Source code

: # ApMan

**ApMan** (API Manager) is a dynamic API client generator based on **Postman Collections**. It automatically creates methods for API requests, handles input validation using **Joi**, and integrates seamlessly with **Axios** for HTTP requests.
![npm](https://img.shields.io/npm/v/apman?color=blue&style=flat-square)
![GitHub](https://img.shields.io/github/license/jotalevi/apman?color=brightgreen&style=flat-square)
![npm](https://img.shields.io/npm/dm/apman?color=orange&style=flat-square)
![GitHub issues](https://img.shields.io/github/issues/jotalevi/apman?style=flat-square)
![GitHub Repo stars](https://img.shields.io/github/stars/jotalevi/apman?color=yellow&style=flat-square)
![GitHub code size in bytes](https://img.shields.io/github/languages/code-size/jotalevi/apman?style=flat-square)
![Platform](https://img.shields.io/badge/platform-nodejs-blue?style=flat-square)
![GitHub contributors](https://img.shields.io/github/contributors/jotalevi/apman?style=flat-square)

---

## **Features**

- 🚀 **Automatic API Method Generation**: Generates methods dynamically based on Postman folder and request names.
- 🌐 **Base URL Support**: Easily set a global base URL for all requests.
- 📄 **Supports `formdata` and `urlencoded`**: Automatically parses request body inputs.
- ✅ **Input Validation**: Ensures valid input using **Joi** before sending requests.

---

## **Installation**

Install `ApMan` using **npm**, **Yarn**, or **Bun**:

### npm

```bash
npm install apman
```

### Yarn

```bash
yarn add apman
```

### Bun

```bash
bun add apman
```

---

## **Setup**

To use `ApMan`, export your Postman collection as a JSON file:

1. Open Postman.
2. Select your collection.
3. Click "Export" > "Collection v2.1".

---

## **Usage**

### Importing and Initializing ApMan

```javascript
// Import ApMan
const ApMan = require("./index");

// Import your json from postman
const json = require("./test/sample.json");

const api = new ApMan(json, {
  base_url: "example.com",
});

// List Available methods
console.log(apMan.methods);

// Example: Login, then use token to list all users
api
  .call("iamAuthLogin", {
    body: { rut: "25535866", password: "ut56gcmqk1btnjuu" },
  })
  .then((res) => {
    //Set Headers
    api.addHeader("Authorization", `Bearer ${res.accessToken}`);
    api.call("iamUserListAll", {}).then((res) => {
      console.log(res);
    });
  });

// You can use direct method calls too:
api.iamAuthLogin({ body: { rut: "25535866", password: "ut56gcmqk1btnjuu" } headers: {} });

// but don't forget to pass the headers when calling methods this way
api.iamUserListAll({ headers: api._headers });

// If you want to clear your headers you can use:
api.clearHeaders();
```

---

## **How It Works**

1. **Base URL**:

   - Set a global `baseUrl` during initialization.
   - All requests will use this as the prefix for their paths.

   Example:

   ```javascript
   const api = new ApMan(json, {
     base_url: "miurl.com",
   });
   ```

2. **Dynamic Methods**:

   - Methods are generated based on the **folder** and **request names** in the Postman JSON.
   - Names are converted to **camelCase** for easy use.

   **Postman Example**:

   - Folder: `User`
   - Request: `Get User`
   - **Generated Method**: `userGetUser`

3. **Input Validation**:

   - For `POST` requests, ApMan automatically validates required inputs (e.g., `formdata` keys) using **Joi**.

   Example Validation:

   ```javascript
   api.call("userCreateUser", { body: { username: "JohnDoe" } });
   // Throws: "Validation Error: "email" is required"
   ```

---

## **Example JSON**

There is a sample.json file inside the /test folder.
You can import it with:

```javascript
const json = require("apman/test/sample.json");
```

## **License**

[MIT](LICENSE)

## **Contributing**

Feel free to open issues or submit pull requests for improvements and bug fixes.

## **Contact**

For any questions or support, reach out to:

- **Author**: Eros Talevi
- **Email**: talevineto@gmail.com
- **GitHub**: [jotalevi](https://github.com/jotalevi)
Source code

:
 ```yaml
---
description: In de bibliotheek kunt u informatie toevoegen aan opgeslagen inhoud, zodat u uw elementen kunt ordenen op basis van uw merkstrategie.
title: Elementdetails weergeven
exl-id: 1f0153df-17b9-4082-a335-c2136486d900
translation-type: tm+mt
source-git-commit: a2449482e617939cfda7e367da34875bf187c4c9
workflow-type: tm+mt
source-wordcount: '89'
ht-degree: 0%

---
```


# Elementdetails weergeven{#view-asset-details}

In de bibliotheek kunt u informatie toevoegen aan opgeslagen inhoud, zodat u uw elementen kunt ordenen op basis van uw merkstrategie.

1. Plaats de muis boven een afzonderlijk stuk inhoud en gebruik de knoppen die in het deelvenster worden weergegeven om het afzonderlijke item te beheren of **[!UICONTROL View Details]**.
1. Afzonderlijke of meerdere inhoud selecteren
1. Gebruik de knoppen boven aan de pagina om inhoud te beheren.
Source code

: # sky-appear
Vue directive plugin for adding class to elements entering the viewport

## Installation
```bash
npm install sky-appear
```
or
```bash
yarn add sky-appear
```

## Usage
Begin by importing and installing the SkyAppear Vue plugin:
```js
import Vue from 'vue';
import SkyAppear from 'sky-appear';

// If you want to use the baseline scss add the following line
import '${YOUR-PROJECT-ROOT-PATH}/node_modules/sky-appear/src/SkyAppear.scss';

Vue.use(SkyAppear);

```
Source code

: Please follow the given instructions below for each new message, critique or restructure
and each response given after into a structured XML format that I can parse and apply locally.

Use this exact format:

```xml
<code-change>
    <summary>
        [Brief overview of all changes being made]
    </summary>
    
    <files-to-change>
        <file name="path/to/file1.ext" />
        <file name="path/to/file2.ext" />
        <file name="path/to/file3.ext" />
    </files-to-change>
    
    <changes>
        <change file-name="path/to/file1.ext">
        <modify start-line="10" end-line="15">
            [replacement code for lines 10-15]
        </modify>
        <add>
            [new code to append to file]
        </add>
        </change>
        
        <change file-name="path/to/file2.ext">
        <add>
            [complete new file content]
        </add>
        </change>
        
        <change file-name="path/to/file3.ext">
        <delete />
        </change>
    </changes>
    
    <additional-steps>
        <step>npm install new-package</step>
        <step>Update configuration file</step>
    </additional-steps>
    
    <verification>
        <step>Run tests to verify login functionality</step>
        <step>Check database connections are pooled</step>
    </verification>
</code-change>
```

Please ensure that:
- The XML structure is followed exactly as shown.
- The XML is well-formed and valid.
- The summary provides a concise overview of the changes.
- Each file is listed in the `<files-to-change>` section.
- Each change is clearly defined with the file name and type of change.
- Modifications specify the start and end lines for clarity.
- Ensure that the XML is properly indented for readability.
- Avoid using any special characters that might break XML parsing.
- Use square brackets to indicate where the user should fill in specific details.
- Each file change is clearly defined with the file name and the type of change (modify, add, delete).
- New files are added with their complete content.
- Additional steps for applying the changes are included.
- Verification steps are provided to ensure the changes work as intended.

_Try it_: Among the lines above, find those that contain the word "files" and copy them.

_Exercise response_:
    <files-to-change>
    </files-to-change>
- Each file is listed in the `<files-to-change>` section.
- New files are added with their complete content.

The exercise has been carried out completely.